== WORK REQUEST ==
Repeat all of the data word for word so that only the pictures are missing from the copy.

== SUPPLIED RECORDS ==
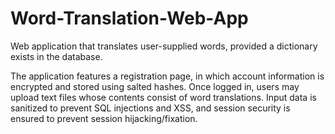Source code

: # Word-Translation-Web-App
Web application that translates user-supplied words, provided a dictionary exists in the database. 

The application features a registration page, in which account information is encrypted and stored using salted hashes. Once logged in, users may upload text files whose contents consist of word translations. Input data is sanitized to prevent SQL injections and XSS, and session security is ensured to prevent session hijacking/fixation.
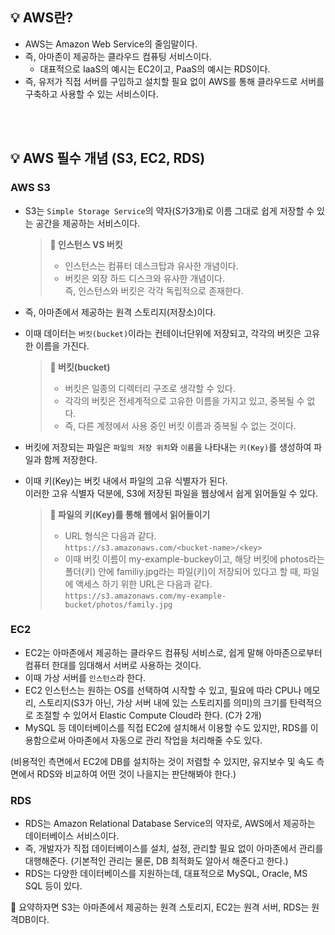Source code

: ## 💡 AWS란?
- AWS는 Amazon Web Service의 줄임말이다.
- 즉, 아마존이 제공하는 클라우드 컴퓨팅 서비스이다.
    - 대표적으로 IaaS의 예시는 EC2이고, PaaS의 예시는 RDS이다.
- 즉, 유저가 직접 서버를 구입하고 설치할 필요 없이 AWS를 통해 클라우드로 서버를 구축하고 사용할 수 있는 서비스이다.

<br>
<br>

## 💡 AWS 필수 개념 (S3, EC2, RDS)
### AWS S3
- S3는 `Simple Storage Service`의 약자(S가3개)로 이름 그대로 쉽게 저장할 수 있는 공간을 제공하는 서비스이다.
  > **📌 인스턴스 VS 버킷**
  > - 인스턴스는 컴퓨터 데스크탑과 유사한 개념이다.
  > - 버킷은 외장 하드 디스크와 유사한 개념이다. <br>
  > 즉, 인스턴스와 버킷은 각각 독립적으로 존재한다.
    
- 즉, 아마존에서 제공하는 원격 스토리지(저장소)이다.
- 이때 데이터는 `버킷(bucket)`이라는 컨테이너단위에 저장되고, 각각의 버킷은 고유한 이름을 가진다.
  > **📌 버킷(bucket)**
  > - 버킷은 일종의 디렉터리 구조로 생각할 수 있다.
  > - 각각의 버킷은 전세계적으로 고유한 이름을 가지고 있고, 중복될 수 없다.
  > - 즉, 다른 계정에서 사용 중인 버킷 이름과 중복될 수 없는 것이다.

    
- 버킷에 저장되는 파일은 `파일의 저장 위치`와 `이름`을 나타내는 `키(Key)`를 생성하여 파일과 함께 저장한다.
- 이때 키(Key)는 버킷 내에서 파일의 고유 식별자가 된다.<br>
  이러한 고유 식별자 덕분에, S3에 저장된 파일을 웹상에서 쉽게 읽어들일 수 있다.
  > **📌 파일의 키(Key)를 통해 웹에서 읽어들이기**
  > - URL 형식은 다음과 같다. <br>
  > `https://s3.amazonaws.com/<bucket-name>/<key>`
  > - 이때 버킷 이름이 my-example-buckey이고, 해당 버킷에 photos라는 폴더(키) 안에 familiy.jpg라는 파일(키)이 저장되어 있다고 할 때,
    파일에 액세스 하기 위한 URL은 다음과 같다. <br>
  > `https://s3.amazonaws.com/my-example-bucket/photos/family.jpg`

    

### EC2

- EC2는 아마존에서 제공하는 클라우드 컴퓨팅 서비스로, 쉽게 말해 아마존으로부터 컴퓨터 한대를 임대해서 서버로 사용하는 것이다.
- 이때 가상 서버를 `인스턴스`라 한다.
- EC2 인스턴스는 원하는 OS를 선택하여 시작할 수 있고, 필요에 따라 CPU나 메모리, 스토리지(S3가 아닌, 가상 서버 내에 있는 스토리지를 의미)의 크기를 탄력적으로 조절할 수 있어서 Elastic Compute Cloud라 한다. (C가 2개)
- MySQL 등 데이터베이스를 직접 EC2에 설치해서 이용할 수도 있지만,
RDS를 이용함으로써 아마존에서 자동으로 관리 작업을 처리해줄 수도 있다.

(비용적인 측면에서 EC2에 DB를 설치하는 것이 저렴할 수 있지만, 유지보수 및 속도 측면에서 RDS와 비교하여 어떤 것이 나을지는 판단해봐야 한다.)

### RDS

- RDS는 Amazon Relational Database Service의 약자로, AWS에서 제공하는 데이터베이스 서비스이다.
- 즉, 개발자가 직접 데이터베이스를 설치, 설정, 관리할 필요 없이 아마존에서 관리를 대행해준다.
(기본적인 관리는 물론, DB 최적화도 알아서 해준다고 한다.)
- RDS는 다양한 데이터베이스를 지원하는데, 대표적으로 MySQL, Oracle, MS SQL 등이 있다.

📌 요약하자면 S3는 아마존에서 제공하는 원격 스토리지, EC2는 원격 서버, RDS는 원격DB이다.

== WRITTEN RESPONSE ==
Source code

: # Word-Translation-Web-App
Web application that translates user-supplied words, provided a dictionary exists in the database. 

The application features a registration page, in which account information is encrypted and stored using salted hashes. Once logged in, users may upload text files whose contents consist of word translations. Input data is sanitized to prevent SQL injections and XSS, and session security is ensured to prevent session hijacking/fixation.
Source code

: ## 💡 AWS란?
- AWS는 Amazon Web Service의 줄임말이다.
- 즉, 아마존이 제공하는 클라우드 컴퓨팅 서비스이다.
    - 대표적으로 IaaS의 예시는 EC2이고, PaaS의 예시는 RDS이다.
- 즉, 유저가 직접 서버를 구입하고 설치할 필요 없이 AWS를 통해 클라우드로 서버를 구축하고 사용할 수 있는 서비스이다.

<br>
<br>

## 💡 AWS 필수 개념 (S3, EC2, RDS)
### AWS S3
- S3는 `Simple Storage Service`의 약자(S가3개)로 이름 그대로 쉽게 저장할 수 있는 공간을 제공하는 서비스이다.
  > **📌 인스턴스 VS 버킷**
  > - 인스턴스는 컴퓨터 데스크탑과 유사한 개념이다.
  > - 버킷은 외장 하드 디스크와 유사한 개념이다. <br>
  > 즉, 인스턴스와 버킷은 각각 독립적으로 존재한다.
    
- 즉, 아마존에서 제공하는 원격 스토리지(저장소)이다.
- 이때 데이터는 `버킷(bucket)`이라는 컨테이너단위에 저장되고, 각각의 버킷은 고유한 이름을 가진다.
  > **📌 버킷(bucket)**
  > - 버킷은 일종의 디렉터리 구조로 생각할 수 있다.
  > - 각각의 버킷은 전세계적으로 고유한 이름을 가지고 있고, 중복될 수 없다.
  > - 즉, 다른 계정에서 사용 중인 버킷 이름과 중복될 수 없는 것이다.

    
- 버킷에 저장되는 파일은 `파일의 저장 위치`와 `이름`을 나타내는 `키(Key)`를 생성하여 파일과 함께 저장한다.
- 이때 키(Key)는 버킷 내에서 파일의 고유 식별자가 된다.<br>
  이러한 고유 식별자 덕분에, S3에 저장된 파일을 웹상에서 쉽게 읽어들일 수 있다.
  > **📌 파일의 키(Key)를 통해 웹에서 읽어들이기**
  > - URL 형식은 다음과 같다. <br>
  > `https://s3.amazonaws.com/<bucket-name>/<key>`
  > - 이때 버킷 이름이 my-example-buckey이고, 해당 버킷에 photos라는 폴더(키) 안에 familiy.jpg라는 파일(키)이 저장되어 있다고 할 때,
    파일에 액세스 하기 위한 URL은 다음과 같다. <br>
  > `https://s3.amazonaws.com/my-example-bucket/photos/family.jpg`

    

### EC2

- EC2는 아마존에서 제공하는 클라우드 컴퓨팅 서비스로, 쉽게 말해 아마존으로부터 컴퓨터 한대를 임대해서 서버로 사용하는 것이다.
- 이때 가상 서버를 `인스턴스`라 한다.
- EC2 인스턴스는 원하는 OS를 선택하여 시작할 수 있고, 필요에 따라 CPU나 메모리, 스토리지(S3가 아닌, 가상 서버 내에 있는 스토리지를 의미)의 크기를 탄력적으로 조절할 수 있어서 Elastic Compute Cloud라 한다. (C가 2개)
- MySQL 등 데이터베이스를 직접 EC2에 설치해서 이용할 수도 있지만,
RDS를 이용함으로써 아마존에서 자동으로 관리 작업을 처리해줄 수도 있다.

(비용적인 측면에서 EC2에 DB를 설치하는 것이 저렴할 수 있지만, 유지보수 및 속도 측면에서 RDS와 비교하여 어떤 것이 나을지는 판단해봐야 한다.)

### RDS

- RDS는 Amazon Relational Database Service의 약자로, AWS에서 제공하는 데이터베이스 서비스이다.
- 즉, 개발자가 직접 데이터베이스를 설치, 설정, 관리할 필요 없이 아마존에서 관리를 대행해준다.
(기본적인 관리는 물론, DB 최적화도 알아서 해준다고 한다.)
- RDS는 다양한 데이터베이스를 지원하는데, 대표적으로 MySQL, Oracle, MS SQL 등이 있다.

📌 요약하자면 S3는 아마존에서 제공하는 원격 스토리지, EC2는 원격 서버, RDS는 원격DB이다.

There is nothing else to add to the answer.